◆ Instructions to follow ◆
Every line holding the string "BEGIN" should be copied from the listing.

◆ Material provided ◆
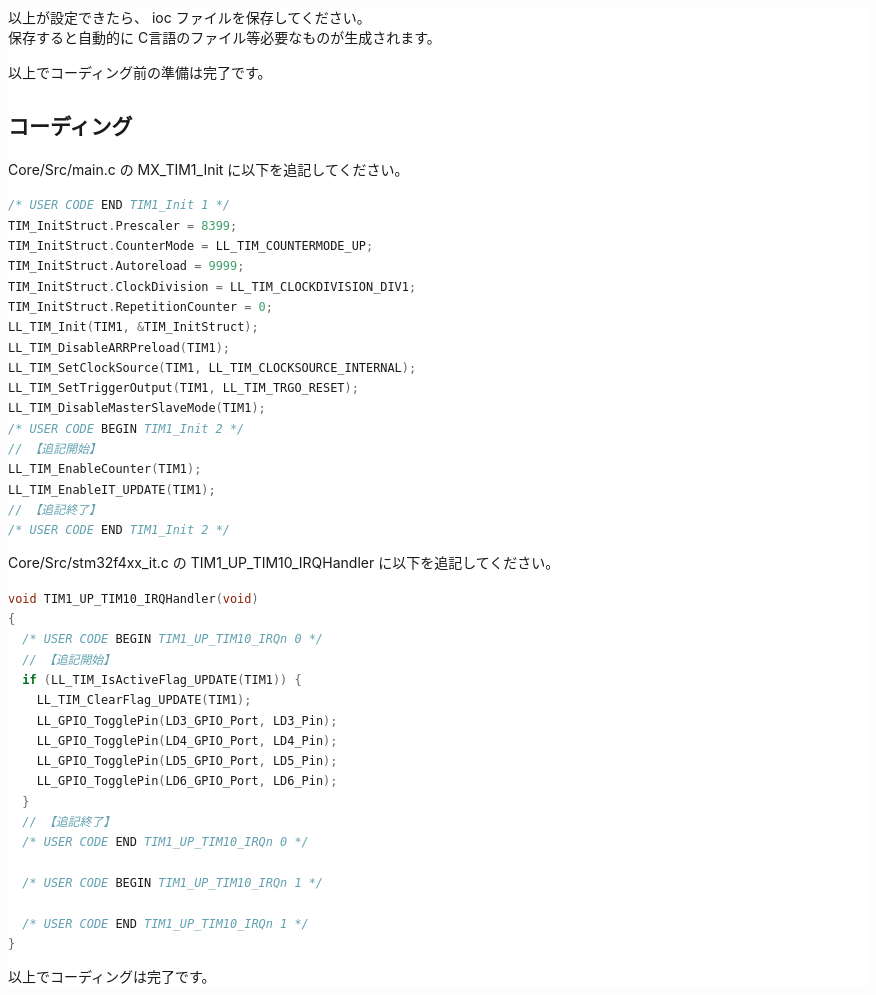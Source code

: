 以上が設定できたら、 ioc ファイルを保存してください。  
保存すると自動的に C言語のファイル等必要なものが生成されます。

以上でコーディング前の準備は完了です。

## コーディング

Core/Src/main.c の MX_TIM1_Init に以下を追記してください。

```main.c
/* USER CODE END TIM1_Init 1 */
TIM_InitStruct.Prescaler = 8399;
TIM_InitStruct.CounterMode = LL_TIM_COUNTERMODE_UP;
TIM_InitStruct.Autoreload = 9999;
TIM_InitStruct.ClockDivision = LL_TIM_CLOCKDIVISION_DIV1;
TIM_InitStruct.RepetitionCounter = 0;
LL_TIM_Init(TIM1, &TIM_InitStruct);
LL_TIM_DisableARRPreload(TIM1);
LL_TIM_SetClockSource(TIM1, LL_TIM_CLOCKSOURCE_INTERNAL);
LL_TIM_SetTriggerOutput(TIM1, LL_TIM_TRGO_RESET);
LL_TIM_DisableMasterSlaveMode(TIM1);
/* USER CODE BEGIN TIM1_Init 2 */
// 【追記開始】
LL_TIM_EnableCounter(TIM1);
LL_TIM_EnableIT_UPDATE(TIM1);
// 【追記終了】
/* USER CODE END TIM1_Init 2 */
```

Core/Src/stm32f4xx_it.c の TIM1_UP_TIM10_IRQHandler に以下を追記してください。

```stm32f4xx_it.c
void TIM1_UP_TIM10_IRQHandler(void)
{
  /* USER CODE BEGIN TIM1_UP_TIM10_IRQn 0 */
  // 【追記開始】
  if (LL_TIM_IsActiveFlag_UPDATE(TIM1)) {
    LL_TIM_ClearFlag_UPDATE(TIM1);
    LL_GPIO_TogglePin(LD3_GPIO_Port, LD3_Pin);
    LL_GPIO_TogglePin(LD4_GPIO_Port, LD4_Pin);
    LL_GPIO_TogglePin(LD5_GPIO_Port, LD5_Pin);
    LL_GPIO_TogglePin(LD6_GPIO_Port, LD6_Pin);
  }
  // 【追記終了】
  /* USER CODE END TIM1_UP_TIM10_IRQn 0 */

  /* USER CODE BEGIN TIM1_UP_TIM10_IRQn 1 */

  /* USER CODE END TIM1_UP_TIM10_IRQn 1 */
}
```

以上でコーディングは完了です。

◆ Task response ◆
/* USER CODE BEGIN TIM1_Init 2 */
  /* USER CODE BEGIN TIM1_UP_TIM10_IRQn 0 */
  /* USER CODE BEGIN TIM1_UP_TIM10_IRQn 1 */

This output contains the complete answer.